L’énergie d’hiver

Hiver : Les énergies du moment

L’hiver commence cette année le 7 novembre et s’achèvera aux alentours du 15 janvier pour être suivi par une période d’intersaison nécessaire vers le printemps. Le solstice d’hiver du 21 décembre marquera d’ailleurs le milieu énergétique de cette saison — c’est le moment où le Yin est à son maximum, et à partir duquel le Yang recommencera doucement à croître.

Et n’oublions pas, même au cœur de l’hiver, là où le Yin est à son apogée, le Yang reste présent à l’image du symbole Tai Ji. La médecine traditionnelle chinoise est une clé préventive : conformez-vous au rythme de la nature.

« Au cœur de l’hiver, j’apprenais enfin qu’il y avait en moi un été invincible. »
Albert Camus, L’Été, 1952.

L’hiver dans la nature

Pour comprendre ce qui se passe dans le microcosme de notre « petit monde intérieur », regardons ce qui se passe à l’extérieur, au niveau du macrocosme.

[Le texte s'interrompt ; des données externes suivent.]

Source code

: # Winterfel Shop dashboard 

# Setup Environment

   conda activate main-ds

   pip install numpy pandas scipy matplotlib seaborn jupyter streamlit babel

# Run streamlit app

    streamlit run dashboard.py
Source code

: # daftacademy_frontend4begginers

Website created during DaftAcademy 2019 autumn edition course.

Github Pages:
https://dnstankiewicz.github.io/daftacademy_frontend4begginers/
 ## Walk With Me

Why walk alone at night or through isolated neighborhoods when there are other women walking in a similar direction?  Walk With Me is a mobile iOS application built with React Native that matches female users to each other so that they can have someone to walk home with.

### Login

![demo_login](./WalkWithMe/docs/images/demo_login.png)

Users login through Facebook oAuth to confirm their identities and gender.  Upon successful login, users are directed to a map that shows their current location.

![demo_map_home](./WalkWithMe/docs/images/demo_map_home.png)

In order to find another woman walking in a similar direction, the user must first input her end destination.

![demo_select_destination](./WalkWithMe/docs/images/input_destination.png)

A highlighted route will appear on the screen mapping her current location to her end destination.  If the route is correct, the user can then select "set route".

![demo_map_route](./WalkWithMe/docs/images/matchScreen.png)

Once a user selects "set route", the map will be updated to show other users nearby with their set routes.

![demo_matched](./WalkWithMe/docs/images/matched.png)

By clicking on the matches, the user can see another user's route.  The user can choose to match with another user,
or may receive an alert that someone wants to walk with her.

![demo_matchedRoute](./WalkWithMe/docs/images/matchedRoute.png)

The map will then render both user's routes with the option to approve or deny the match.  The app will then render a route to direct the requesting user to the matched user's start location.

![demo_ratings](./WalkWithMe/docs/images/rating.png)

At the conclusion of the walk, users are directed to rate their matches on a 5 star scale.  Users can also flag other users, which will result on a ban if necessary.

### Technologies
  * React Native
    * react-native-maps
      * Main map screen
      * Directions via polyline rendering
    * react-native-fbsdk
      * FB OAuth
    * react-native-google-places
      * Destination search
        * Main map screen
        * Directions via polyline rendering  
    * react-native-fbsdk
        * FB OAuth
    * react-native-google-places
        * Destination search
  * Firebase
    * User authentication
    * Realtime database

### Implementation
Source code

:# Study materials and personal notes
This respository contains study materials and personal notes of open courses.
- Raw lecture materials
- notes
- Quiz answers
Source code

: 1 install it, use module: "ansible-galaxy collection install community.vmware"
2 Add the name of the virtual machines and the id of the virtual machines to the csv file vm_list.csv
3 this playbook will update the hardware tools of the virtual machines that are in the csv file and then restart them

À l’instar des animaux qui hibernent, nos énergies se terrent. Les graines s’enfouissent dans la terre en attendant de germer au printemps prochain. La force de vie est sous terre. Le corps humain est soumis au même type d’énergie.

La concentration n’est plus à l’extérieur mais à l’intérieur : on met de côté le faire pour faire de la place à l’être. À l’image de la nature, vous devez ralentir votre rythme.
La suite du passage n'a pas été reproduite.